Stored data

=== Section Start ===

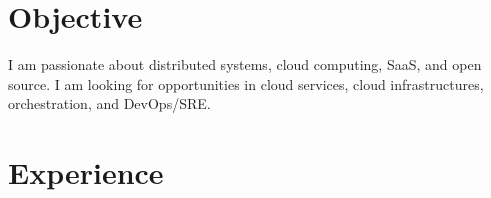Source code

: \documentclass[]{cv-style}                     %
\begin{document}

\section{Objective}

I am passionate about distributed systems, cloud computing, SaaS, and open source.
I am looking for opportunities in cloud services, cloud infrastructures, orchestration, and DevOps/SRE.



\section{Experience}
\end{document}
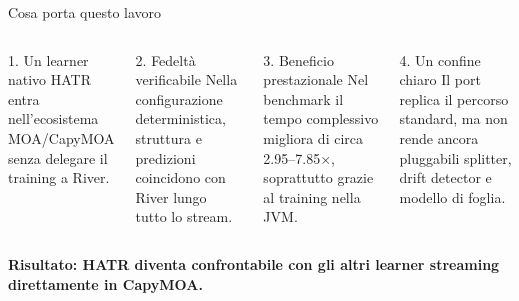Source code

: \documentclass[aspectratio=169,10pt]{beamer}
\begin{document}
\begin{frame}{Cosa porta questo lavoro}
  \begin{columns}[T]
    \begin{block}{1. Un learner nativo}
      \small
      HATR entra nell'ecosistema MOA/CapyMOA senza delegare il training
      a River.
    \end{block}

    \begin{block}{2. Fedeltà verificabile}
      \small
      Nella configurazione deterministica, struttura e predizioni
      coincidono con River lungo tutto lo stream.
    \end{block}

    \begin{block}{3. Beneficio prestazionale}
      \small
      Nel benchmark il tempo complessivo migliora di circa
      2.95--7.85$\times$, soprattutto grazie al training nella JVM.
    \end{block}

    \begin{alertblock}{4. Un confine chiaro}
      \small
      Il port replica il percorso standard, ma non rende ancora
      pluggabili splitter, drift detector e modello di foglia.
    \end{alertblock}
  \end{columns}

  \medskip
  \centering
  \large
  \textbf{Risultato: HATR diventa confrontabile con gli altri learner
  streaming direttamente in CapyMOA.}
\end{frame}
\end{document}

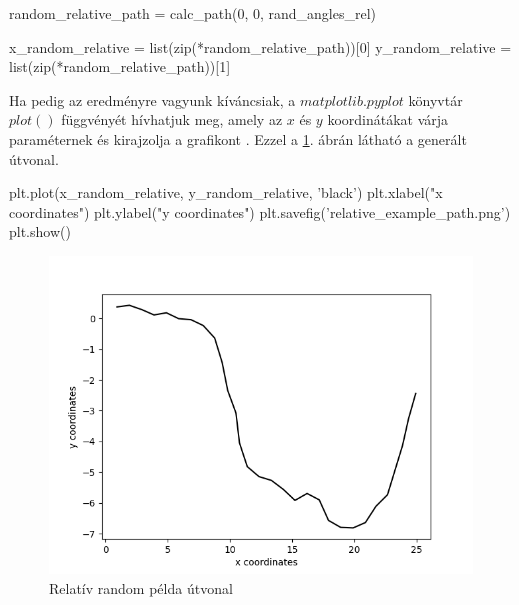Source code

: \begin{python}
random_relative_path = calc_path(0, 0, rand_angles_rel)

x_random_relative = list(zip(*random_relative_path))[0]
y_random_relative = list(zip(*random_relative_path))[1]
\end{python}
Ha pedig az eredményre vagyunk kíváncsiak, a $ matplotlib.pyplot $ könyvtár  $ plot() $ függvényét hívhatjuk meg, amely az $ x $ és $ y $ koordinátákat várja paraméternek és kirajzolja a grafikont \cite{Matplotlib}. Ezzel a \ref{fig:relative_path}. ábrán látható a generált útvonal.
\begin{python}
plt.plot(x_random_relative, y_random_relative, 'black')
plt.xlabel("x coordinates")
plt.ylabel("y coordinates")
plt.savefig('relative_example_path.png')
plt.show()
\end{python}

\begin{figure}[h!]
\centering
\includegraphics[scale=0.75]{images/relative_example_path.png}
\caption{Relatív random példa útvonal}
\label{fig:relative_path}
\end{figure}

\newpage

=== Section End ===

TASK TO COMPLETE
Only lines that hold the string "frame" belong in the answer, so copy every one of them from the records.

SOLVED EXERCISE
\begin{frame}{Cosa porta questo lavoro}
\end{frame}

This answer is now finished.